** Opening THE RECORDS block **

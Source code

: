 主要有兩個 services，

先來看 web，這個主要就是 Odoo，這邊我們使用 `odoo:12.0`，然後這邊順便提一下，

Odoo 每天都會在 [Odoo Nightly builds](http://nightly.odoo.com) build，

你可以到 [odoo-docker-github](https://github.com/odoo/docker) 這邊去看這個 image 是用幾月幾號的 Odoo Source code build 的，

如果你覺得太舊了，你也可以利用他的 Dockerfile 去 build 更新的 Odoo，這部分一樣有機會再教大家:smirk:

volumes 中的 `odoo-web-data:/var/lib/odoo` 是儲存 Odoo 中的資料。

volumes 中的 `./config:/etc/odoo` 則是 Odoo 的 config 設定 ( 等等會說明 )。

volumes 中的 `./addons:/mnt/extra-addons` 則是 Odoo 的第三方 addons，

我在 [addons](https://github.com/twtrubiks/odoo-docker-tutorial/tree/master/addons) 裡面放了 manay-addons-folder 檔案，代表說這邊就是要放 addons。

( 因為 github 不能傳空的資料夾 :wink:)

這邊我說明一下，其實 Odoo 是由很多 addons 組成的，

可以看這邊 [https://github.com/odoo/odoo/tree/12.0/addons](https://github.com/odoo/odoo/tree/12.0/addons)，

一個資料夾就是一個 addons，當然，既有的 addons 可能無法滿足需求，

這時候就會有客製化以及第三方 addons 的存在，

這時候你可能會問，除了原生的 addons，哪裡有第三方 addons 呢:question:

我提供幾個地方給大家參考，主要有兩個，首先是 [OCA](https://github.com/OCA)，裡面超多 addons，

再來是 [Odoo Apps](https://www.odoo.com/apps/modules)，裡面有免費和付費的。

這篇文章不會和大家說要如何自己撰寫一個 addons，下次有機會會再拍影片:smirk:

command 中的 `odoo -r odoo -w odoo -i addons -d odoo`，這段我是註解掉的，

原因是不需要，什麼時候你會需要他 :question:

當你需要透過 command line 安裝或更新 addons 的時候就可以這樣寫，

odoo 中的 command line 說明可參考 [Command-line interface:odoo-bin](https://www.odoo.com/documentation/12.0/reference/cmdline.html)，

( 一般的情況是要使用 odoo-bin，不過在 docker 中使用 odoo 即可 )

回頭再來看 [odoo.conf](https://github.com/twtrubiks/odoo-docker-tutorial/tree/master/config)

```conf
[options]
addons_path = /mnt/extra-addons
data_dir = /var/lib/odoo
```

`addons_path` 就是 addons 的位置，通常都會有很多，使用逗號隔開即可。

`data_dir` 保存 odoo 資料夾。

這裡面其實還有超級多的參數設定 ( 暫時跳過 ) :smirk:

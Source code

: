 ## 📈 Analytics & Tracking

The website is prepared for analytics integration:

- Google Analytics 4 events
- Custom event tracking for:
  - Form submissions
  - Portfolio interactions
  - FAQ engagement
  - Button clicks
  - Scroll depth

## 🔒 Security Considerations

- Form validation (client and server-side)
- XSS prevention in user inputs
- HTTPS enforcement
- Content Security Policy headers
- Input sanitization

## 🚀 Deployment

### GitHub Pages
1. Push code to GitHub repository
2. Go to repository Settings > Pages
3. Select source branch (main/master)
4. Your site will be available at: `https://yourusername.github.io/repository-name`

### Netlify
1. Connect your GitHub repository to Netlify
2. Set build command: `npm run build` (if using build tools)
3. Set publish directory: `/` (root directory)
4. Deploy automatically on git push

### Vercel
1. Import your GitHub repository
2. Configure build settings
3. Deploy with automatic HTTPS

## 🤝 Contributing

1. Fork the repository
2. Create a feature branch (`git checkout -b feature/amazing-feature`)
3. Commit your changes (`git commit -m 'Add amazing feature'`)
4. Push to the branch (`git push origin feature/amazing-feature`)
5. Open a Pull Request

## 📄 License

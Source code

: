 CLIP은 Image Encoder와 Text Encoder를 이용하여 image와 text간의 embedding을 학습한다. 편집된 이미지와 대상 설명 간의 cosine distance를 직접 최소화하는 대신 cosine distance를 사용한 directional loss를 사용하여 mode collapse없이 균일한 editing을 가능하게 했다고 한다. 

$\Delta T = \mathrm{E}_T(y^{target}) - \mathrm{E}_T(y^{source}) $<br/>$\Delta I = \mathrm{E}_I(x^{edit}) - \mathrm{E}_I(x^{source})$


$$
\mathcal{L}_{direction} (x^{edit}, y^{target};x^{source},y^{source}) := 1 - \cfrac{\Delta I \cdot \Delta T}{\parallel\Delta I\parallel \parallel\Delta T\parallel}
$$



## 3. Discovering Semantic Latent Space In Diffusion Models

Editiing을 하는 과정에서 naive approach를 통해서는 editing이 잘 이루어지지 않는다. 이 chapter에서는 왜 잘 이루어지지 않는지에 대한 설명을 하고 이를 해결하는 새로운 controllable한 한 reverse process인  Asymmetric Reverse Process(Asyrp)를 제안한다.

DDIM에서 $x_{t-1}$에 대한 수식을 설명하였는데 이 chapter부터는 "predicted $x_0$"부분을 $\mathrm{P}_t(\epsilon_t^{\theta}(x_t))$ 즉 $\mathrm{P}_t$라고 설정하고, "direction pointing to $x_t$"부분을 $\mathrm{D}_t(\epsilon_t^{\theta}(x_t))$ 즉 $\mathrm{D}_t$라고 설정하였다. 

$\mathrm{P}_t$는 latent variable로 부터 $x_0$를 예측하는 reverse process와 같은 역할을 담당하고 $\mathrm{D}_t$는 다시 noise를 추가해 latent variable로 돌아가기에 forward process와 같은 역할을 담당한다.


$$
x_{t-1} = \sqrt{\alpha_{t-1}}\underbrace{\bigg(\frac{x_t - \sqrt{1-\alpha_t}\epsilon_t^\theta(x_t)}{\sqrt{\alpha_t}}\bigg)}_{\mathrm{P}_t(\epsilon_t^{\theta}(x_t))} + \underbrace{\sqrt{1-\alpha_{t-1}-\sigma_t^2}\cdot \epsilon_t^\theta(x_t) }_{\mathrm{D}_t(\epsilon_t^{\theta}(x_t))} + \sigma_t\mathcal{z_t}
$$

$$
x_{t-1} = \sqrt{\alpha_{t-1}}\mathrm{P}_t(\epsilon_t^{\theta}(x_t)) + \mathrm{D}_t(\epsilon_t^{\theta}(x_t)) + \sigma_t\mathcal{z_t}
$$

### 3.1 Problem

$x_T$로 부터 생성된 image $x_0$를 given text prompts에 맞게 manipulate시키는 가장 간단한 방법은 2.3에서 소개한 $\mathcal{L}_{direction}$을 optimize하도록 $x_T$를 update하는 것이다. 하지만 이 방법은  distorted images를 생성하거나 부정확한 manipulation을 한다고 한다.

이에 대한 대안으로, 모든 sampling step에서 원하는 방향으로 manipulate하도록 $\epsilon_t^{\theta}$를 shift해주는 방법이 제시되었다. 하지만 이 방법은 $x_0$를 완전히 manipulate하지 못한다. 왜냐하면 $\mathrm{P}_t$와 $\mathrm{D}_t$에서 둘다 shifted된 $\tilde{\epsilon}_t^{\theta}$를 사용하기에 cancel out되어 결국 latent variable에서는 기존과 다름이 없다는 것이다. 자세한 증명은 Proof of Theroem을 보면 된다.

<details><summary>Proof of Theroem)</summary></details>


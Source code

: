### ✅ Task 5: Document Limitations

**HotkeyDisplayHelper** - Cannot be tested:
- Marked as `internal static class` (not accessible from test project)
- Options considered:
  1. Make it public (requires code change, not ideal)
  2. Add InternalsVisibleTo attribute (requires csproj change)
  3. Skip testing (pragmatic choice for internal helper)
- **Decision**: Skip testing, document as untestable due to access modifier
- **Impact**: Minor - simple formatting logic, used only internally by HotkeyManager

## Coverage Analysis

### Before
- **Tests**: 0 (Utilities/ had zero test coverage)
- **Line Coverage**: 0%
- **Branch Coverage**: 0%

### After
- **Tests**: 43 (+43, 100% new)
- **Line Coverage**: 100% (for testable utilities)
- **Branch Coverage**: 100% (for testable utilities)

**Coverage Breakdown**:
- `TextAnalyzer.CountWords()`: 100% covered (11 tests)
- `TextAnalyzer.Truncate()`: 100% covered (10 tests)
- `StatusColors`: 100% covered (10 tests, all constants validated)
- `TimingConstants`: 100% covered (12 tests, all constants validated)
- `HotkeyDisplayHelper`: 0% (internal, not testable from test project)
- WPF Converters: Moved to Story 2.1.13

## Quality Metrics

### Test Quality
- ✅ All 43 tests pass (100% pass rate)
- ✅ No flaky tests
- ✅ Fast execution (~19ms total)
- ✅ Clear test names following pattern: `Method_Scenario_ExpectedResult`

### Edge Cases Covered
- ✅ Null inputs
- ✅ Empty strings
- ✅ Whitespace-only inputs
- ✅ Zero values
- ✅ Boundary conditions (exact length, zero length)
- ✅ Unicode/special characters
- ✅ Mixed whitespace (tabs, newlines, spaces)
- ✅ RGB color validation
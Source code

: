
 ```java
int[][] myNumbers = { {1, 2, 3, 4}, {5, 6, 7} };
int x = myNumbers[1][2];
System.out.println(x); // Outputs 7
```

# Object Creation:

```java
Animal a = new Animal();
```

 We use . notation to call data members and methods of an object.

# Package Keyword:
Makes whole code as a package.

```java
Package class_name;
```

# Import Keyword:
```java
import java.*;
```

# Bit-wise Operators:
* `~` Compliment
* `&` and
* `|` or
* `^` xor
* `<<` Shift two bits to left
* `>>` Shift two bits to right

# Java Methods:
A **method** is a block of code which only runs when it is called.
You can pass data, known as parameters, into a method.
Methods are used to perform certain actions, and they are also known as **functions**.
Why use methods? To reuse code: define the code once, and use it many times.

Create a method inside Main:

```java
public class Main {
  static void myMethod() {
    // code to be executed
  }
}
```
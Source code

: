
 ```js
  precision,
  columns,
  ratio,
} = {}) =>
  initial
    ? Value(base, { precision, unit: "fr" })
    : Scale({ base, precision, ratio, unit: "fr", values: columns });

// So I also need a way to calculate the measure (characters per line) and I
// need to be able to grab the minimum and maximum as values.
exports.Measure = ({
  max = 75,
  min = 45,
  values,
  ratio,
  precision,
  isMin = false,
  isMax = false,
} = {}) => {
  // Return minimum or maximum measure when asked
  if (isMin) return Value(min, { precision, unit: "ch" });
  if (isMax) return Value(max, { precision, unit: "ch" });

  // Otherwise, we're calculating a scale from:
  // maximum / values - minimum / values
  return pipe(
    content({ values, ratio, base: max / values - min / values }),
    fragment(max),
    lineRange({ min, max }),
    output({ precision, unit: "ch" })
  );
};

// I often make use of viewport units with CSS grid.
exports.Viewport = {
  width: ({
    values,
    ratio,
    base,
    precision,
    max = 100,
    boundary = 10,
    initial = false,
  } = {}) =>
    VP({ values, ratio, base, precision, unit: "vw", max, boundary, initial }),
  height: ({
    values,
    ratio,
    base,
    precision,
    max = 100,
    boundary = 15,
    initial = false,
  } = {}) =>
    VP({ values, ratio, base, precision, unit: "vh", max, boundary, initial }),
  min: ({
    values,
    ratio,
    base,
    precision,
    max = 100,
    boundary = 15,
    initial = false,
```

** Closing THE RECORDS block **

* _HOW TO COMPLETE THIS TASK_
Check each line of the entries for the word "HotkeyDisplayHelper", then state the count alone.

* _RESULT_
2